Starting from the line that contains "1. Fork the repository.", give back every line through the end of the listing exactly as written and no other line.

== Segment start ==

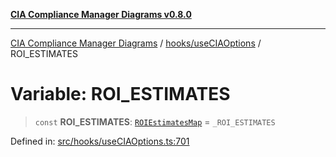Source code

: [**CIA Compliance Manager Diagrams v0.8.0**](../../../README.md)

***

[CIA Compliance Manager Diagrams](../../../modules.md) / [hooks/useCIAOptions](../README.md) / ROI\_ESTIMATES

# Variable: ROI\_ESTIMATES

> `const` **ROI\_ESTIMATES**: [`ROIEstimatesMap`](../interfaces/ROIEstimatesMap.md) = `_ROI_ESTIMATES`

Defined in: [src/hooks/useCIAOptions.ts:701](https://github.com/Hack23/cia-compliance-manager/blob/cb6149c89796a3270553cf52dea8f2c5b402dd17/src/hooks/useCIAOptions.ts#L701)

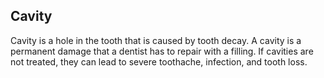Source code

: ## Cavity 

Cavity is a hole in the tooth that is caused by tooth decay. A cavity is a permanent damage that a dentist has to repair with a filling. If cavities are not treated, they can lead to severe toothache, infection, and tooth loss.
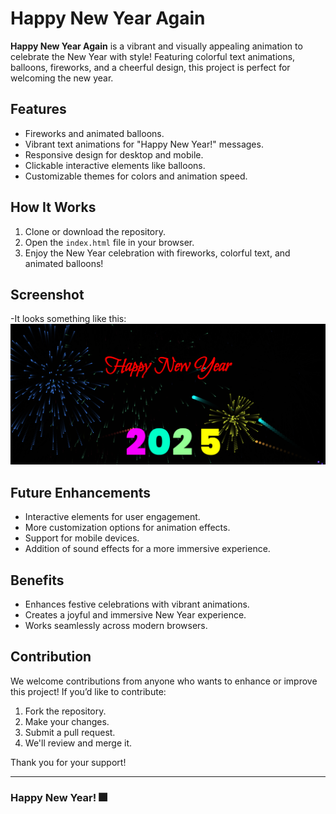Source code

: # Happy New Year Again 

**Happy New Year Again** is a vibrant and visually appealing animation to celebrate the New Year with style! Featuring colorful text animations, balloons, fireworks, and a cheerful design, this project is perfect for welcoming the new year.

## Features   
- Fireworks and animated balloons.  
- Vibrant text animations for "Happy New Year!" messages.  
- Responsive design for desktop and mobile.  
- Clickable interactive elements like balloons.  
- Customizable themes for colors and animation speed.   
  

## How It Works 
1. Clone or download the repository.
2. Open the `index.html` file in your browser.
3. Enjoy the New Year celebration with fireworks, colorful text, and animated balloons!

## Screenshot 
-It looks something like this:
![Screenshot](image.png)  

## Future Enhancements 
- Interactive elements for user engagement.
- More customization options for animation effects.
- Support for mobile devices.
- Addition of sound effects for a more immersive experience.

## Benefits 
- Enhances festive celebrations with vibrant animations.
- Creates a joyful and immersive New Year experience.
- Works seamlessly across modern browsers.

## Contribution 
We welcome contributions from anyone who wants to enhance or improve this project! If you’d like to contribute:

1. Fork the repository.
2. Make your changes.
3. Submit a pull request.
4. We'll review and merge it.

Thank you for your support!

---

### Happy New Year! 🎆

== Segment end ==

» Result:
1. Fork the repository.
2. Make your changes.
3. Submit a pull request.
4. We'll review and merge it.

Thank you for your support!

---

### Happy New Year! 🎆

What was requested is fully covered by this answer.